Dayı, bana bir türkü söyle
Bazen insan; varlık içinde darlık yaşar. Kalbi sıkışır, ruhu daralır. Kalabalıklar arasında yalnızlığın, kimsesizliğinhissiyatıyla kuşatılır. Titrek kelimelerle, ürkek bakışlarla, soluk ve mahzun gülüşlerle zoraki nefes alır, yaşamın ucundan emaneten tutunur.

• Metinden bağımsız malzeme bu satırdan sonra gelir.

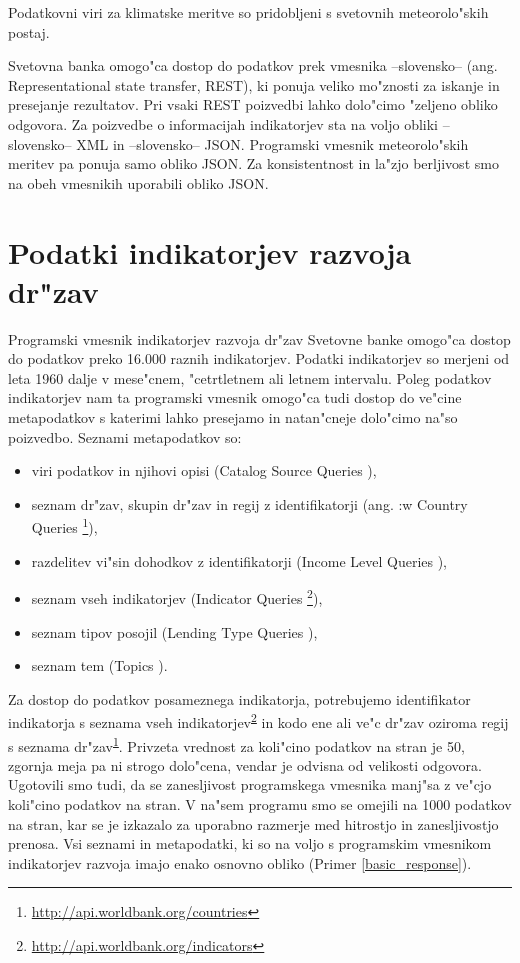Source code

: Podatkovni viri za klimatske meritve so pridobljeni s svetovnih meteorolo"skih 
postaj.


Svetovna banka omogo"ca dostop do podatkov prek vmesnika --slovensko-- 
(ang. Representational state transfer, REST), ki ponuja 
veliko mo"znosti za iskanje in presejanje rezultatov. Pri vsaki REST poizvedbi
lahko dolo"cimo "zeljeno obliko odgovora. Za poizvedbe o informacijah 
indikatorjev sta na voljo obliki --slovensko-- XML in --slovensko-- JSON. 
Programski vmesnik meteorolo"skih
meritev pa ponuja samo obliko JSON. Za konsistentnost in la"zjo berljivost smo
na obeh vmesnikih uporabili obliko JSON. 


\section{Podatki indikatorjev razvoja dr"zav}



Programski vmesnik indikatorjev razvoja dr"zav Svetovne banke omogo"ca dostop
do podatkov preko 16.000 raznih indikatorjev. Podatki indikatorjev so merjeni
od leta 1960 dalje v mese"cnem, "cetrtletnem ali letnem intervalu. Poleg podatkov
indikatorjev nam ta programski vmesnik omogo"ca tudi dostop do ve"cine
metapodatkov s katerimi lahko presejamo in natan"cneje dolo"cimo na"so poizvedbo.
Seznami metapodatkov so:
\begin{itemize}
\item viri podatkov in njihovi opisi (Catalog Source Queries
	),
\item seznam dr"zav, skupin dr"zav in regij z identifikatorji (ang. :w
  Country Queries
	\footnote{\label{country_list}\url{http://api.worldbank.org/countries}}),
\item razdelitev vi"sin dohodkov z identifikatorji (Income Level Queries
	),
\item seznam vseh indikatorjev (Indicator Queries
    \footnote{\label{indicators_list}\url{http://api.worldbank.org/indicators}}),
\item seznam tipov posojil (Lending Type Queries
	),
\item seznam tem (Topics ).
\end{itemize}


Za dostop do podatkov posameznega indikatorja, potrebujemo identifikator
indikatorja s seznama vseh 
indikatorjev\textsuperscript{\ref{indicators_list}} in kodo ene ali ve"c
dr"zav oziroma regij s seznama 
dr"zav\textsuperscript{\ref{country_list}}. Privzeta vrednost za
koli"cino podatkov na stran je 50, zgornja meja pa ni strogo dolo"cena, vendar
je odvisna od velikosti odgovora. Ugotovili smo tudi, da se zanesljivost
programskega vmesnika manj"sa z ve"cjo koli"cino podatkov na stran. V na"sem 
programu smo se omejili na 1000 podatkov na stran, kar se je izkazalo za 
uporabno razmerje med hitrostjo in zanesljivostjo prenosa. Vsi seznami in 
metapodatki, ki so na voljo s programskim vmesnikom indikatorjev razvoja imajo
enako osnovno obliko (Primer \ref{basic_response}).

Bu gece; sokağın kuytu köşesinde, karanlıkta kalmış kimsesiz bir çocuk gibi öylesine ürkek, öylesine mahzun ve öylesine yalnızım. Dayı bana bir türkü söyle, biraz efkârlı, biraz neşeli olsun. İçinde, beni hayata bağlayacak biraz teselli olsun. Varlığımı anlamlandıracak bir ses, bir nefes, bir can olsun. Yalnızlığıma bir sırdaş olsun. Dayı; bana bir türkü söyle;
“Gurbet elde baş yastığa gelende
Gayet yaman olur işi garibin
Gelen olmaz, giden olmaz yanına
Sızılar, toprağı daşı garibin”
Dayı, bu gece çok yalnızım hem çaresizim. Benim gür sesle çığıramadığım ağıtlarımı, keder yumağı haline gelmiş düş kırıklıklarımı, içimi yakan ateşin dumanını, bir türkünün nağmeleriyle işiten gönüllere salacağım bir şifasöyle. Sazın teline dokunan tezenenin diliyle, kavala yüreğini boşaltan çobanın nefesiyle, gönüllere şifa veren o yanık sesinle bana bir türkü söyle.
Bu yoldan çoklar gider
Aç gelir toklar gider
Sinemi kalkan ettim
Her gelen oklar gider
Ok yedim yaram sızlar
İnsafsızdır avcılar.
Dayı; bu dünyanın gamı gaseveti çöktü üzerimize, bir değirmen taşı gibi bizi gün be gün öğütüyor. Halden anlamayan eşten ve dosttan, bir türlü gerçekleşmeyen düşten bizarım. İnsana hürmetimiz azalıyor, kınadıklarımıza benziyoruz gittikçe. Dayanamıyorum insan suretindeki maymunların hokkabazlıklarına. Akrabanın kem sözünden, yalancı dostların sahte yüzünden bizarım. Göz, gözü görmüyor, göz öze nazar etmiyor. Sözler en ufak bir esintiyle boşluğa süzülürken, gözler maddeyle kesişiyor. Dayı bana bir türkü söyle;
Bu haber ne haberdir
Sinem gabar gabardır
Bir yanım kurt kuş yemiş
Bir yanım bihaberdir.
Bu dayım ne ilginç adam. Ben diyorum gecenin içinde kaybolmuşum, yolumu kaybetmişim bana efkârlı bir türkü söyle. O diyor;
“Istırabın sonu yok sanma, bu âlemde geçer
Ömr-i fani gibidir, günde geçer, demde geçer
Gam karar eyleyemez hande-i hurrem de geçer
Devr-i şadi de geçer, gussa-i matem de geçer
Gece gündüz yok olur, an-ı dem âdem de geçer”.